ABOUT THIS TASK:
The answer is every line of the records that holds the word "schemes", copied in full.

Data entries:
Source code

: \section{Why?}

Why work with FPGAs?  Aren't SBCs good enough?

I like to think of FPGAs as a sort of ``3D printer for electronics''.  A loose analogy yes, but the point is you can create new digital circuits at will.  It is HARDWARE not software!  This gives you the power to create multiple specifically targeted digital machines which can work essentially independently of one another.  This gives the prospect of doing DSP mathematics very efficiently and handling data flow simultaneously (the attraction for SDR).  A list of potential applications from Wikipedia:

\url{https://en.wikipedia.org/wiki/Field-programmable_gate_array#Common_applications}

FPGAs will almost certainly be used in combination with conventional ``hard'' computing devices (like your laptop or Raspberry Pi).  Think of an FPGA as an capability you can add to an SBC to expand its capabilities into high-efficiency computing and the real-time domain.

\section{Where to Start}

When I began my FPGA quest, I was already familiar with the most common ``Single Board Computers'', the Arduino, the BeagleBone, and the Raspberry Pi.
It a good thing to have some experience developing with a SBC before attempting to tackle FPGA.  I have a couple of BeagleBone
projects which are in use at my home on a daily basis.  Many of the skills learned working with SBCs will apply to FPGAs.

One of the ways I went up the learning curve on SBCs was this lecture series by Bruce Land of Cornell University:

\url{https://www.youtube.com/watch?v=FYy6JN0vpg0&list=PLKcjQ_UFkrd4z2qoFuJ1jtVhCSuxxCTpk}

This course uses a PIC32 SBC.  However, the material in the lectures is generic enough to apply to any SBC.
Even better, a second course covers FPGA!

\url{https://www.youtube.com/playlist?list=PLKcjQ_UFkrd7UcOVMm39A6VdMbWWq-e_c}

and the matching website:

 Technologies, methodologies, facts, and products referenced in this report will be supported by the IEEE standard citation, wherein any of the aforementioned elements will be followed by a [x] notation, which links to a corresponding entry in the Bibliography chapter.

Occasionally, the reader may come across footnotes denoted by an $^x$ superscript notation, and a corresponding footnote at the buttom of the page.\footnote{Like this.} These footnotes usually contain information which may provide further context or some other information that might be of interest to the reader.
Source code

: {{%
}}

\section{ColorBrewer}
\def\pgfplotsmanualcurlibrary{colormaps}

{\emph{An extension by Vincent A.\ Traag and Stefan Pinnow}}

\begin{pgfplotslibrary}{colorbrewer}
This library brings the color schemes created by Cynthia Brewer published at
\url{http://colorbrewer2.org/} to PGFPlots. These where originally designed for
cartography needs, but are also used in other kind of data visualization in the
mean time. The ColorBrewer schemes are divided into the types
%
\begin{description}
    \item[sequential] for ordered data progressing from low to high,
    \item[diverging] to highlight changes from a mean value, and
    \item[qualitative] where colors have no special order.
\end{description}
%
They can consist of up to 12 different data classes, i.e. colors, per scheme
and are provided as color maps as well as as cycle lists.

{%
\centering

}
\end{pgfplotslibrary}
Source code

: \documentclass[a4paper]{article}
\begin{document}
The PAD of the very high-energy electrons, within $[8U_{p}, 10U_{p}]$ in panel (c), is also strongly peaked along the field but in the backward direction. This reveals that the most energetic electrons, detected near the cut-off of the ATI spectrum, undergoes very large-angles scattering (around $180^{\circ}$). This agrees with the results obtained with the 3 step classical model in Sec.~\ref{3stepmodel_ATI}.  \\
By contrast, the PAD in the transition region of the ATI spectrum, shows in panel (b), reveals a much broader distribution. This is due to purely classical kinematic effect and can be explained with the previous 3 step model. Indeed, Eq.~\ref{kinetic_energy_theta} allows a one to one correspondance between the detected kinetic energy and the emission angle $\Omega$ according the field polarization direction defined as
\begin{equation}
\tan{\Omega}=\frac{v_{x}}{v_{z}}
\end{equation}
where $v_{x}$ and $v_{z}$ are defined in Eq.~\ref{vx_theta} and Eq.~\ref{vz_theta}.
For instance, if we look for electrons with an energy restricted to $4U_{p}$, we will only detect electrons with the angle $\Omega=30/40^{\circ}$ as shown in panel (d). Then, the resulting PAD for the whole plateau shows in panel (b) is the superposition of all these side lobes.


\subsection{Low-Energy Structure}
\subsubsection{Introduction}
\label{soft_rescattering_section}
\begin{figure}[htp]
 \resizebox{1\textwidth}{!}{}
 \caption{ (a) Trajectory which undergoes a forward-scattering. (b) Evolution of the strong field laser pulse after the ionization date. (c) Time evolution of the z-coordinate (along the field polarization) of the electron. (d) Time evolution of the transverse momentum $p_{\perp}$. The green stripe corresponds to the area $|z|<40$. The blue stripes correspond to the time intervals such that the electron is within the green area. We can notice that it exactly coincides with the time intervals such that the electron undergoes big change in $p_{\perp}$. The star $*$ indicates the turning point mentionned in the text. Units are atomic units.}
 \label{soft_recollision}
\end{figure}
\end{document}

RESULT OF THIS EXERCISE:
This library brings the color schemes created by Cynthia Brewer published at
mean time. The ColorBrewer schemes are divided into the types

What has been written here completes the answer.